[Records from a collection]
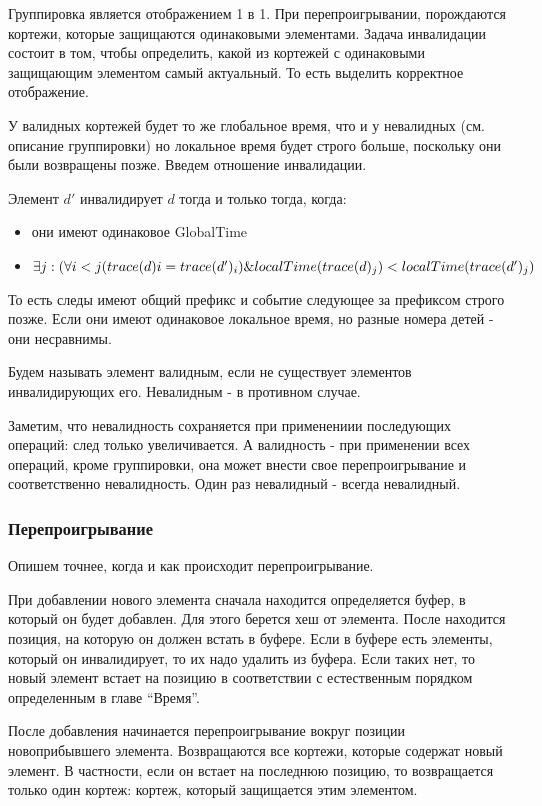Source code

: \documentclass[14pt]{matmex-diploma-custom}
\begin{document}
Группировка является отображением 1 в 1. При перепроигрывании, порождаются кортежи, которые защищаются одинаковыми элементами. Задача инвалидации состоит в том, чтобы определить, какой из кортежей с одинаковыми защищающим элементом самый актуальный. То есть выделить корректное отображение.

У валидных кортежей будет то же глобальное время, что и у невалидных (см. описание группировки) но локальное время будет строго больше, поскольку они были возвращены позже. Введем отношение инвалидации.

Элемент \(d'\) инвалидирует \(d\) тогда и только тогда, когда:

\begin{itemize}
    \item они имеют одинаковое GlobalTime
    \item \(\exists j: (\forall i < j (trace(d)i = trace(d')_i) \\ \& localTime(trace(d)_j) < localTime(trace(d')_j)\)
\end{itemize}

То есть следы имеют общий префикс и событие следующее за префиксом строго позже. Если они имеют одинаковое локальное время, но разные номера детей - они несравнимы.

Будем называть элемент валидным, если не существует элементов инвалидирующих его. Невалидным - в противном случае.

Заметим, что невалидность сохраняется при применениии последующих операций: след только увеличивается. А валидность - при применении всех операций, кроме группировки, она может внести свое перепроигрывание и соответственно невалидность. Один раз невалидный - всегда невалидный.

\subsubsection{Перепроигрывание}

Опишем точнее, когда и как происходит перепроигрывание.

При добавлении нового элемента сначала находится определяется буфер, в который он будет добавлен. Для этого берется хеш от элемента. После находится позиция, на которую он должен встать в буфере. Если в буфере есть элементы, который он инвалидирует, то их надо удалить из буфера. Если таких нет, то новый элемент встает на позицию в соответствии с естественным порядком определенным в главе “Время”.

После добавления начинается перепроигрывание вокруг позиции новоприбывшего элемента. Возвращаются все кортежи, которые содержат новый элемент. В частности, если он встает на последнюю позицию, то возвращается только один кортеж: кортеж, который защищается этим элементом.
\end{document}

[Brief]:
Return all the entries word for word, but omit any pictures they contain.

[Task answer]:
Source code

: \documentclass[14pt]{matmex-diploma-custom}
\begin{document}
Группировка является отображением 1 в 1. При перепроигрывании, порождаются кортежи, которые защищаются одинаковыми элементами. Задача инвалидации состоит в том, чтобы определить, какой из кортежей с одинаковыми защищающим элементом самый актуальный. То есть выделить корректное отображение.

У валидных кортежей будет то же глобальное время, что и у невалидных (см. описание группировки) но локальное время будет строго больше, поскольку они были возвращены позже. Введем отношение инвалидации.

Элемент \(d'\) инвалидирует \(d\) тогда и только тогда, когда:

\begin{itemize}
    \item они имеют одинаковое GlobalTime
    \item \(\exists j: (\forall i < j (trace(d)i = trace(d')_i) \\ \& localTime(trace(d)_j) < localTime(trace(d')_j)\)
\end{itemize}

То есть следы имеют общий префикс и событие следующее за префиксом строго позже. Если они имеют одинаковое локальное время, но разные номера детей - они несравнимы.

Будем называть элемент валидным, если не существует элементов инвалидирующих его. Невалидным - в противном случае.

Заметим, что невалидность сохраняется при применениии последующих операций: след только увеличивается. А валидность - при применении всех операций, кроме группировки, она может внести свое перепроигрывание и соответственно невалидность. Один раз невалидный - всегда невалидный.

\subsubsection{Перепроигрывание}

Опишем точнее, когда и как происходит перепроигрывание.

При добавлении нового элемента сначала находится определяется буфер, в который он будет добавлен. Для этого берется хеш от элемента. После находится позиция, на которую он должен встать в буфере. Если в буфере есть элементы, который он инвалидирует, то их надо удалить из буфера. Если таких нет, то новый элемент встает на позицию в соответствии с естественным порядком определенным в главе “Время”.

После добавления начинается перепроигрывание вокруг позиции новоприбывшего элемента. Возвращаются все кортежи, которые содержат новый элемент. В частности, если он встает на последнюю позицию, то возвращается только один кортеж: кортеж, который защищается этим элементом.
\end{document}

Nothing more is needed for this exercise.